Action item
Working from the entries below, give again each line from the first through the one containing "ed è in rame.", exactly and with nothing else.

The data
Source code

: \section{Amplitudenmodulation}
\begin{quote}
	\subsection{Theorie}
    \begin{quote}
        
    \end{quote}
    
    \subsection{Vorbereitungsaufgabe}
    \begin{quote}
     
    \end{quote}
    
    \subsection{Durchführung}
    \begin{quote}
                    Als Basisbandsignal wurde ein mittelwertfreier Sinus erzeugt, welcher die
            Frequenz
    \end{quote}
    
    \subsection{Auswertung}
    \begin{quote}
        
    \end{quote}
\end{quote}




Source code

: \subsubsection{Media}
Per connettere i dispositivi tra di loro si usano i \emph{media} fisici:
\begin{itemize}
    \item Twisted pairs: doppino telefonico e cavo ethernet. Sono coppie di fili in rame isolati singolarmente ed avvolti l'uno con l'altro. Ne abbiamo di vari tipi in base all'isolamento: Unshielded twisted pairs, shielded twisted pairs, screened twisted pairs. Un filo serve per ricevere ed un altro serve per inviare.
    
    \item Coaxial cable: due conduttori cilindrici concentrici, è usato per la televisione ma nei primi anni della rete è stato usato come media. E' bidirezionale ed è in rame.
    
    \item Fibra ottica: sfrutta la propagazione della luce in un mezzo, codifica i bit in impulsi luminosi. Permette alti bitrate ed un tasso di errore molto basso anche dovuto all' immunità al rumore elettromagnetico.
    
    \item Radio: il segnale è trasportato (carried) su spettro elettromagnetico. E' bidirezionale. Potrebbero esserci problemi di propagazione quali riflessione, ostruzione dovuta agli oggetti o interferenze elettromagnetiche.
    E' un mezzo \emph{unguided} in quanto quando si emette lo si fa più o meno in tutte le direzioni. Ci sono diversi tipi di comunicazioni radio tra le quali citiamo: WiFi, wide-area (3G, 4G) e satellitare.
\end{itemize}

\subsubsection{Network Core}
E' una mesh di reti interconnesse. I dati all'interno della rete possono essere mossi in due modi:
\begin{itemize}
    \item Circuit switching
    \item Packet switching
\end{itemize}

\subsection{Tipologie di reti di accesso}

Completed exercise
Source code

: \section{Amplitudenmodulation}
\begin{quote}
	\subsection{Theorie}
    \begin{quote}
        
    \end{quote}
    
    \subsection{Vorbereitungsaufgabe}
    \begin{quote}
     
    \end{quote}
    
    \subsection{Durchführung}
    \begin{quote}
                    Als Basisbandsignal wurde ein mittelwertfreier Sinus erzeugt, welcher die
            Frequenz
    \end{quote}
    
    \subsection{Auswertung}
    \begin{quote}
        
    \end{quote}
\end{quote}




Source code

: \subsubsection{Media}
Per connettere i dispositivi tra di loro si usano i \emph{media} fisici:
\begin{itemize}
    \item Twisted pairs: doppino telefonico e cavo ethernet. Sono coppie di fili in rame isolati singolarmente ed avvolti l'uno con l'altro. Ne abbiamo di vari tipi in base all'isolamento: Unshielded twisted pairs, shielded twisted pairs, screened twisted pairs. Un filo serve per ricevere ed un altro serve per inviare.
    
    \item Coaxial cable: due conduttori cilindrici concentrici, è usato per la televisione ma nei primi anni della rete è stato usato come media. E' bidirezionale ed è in rame.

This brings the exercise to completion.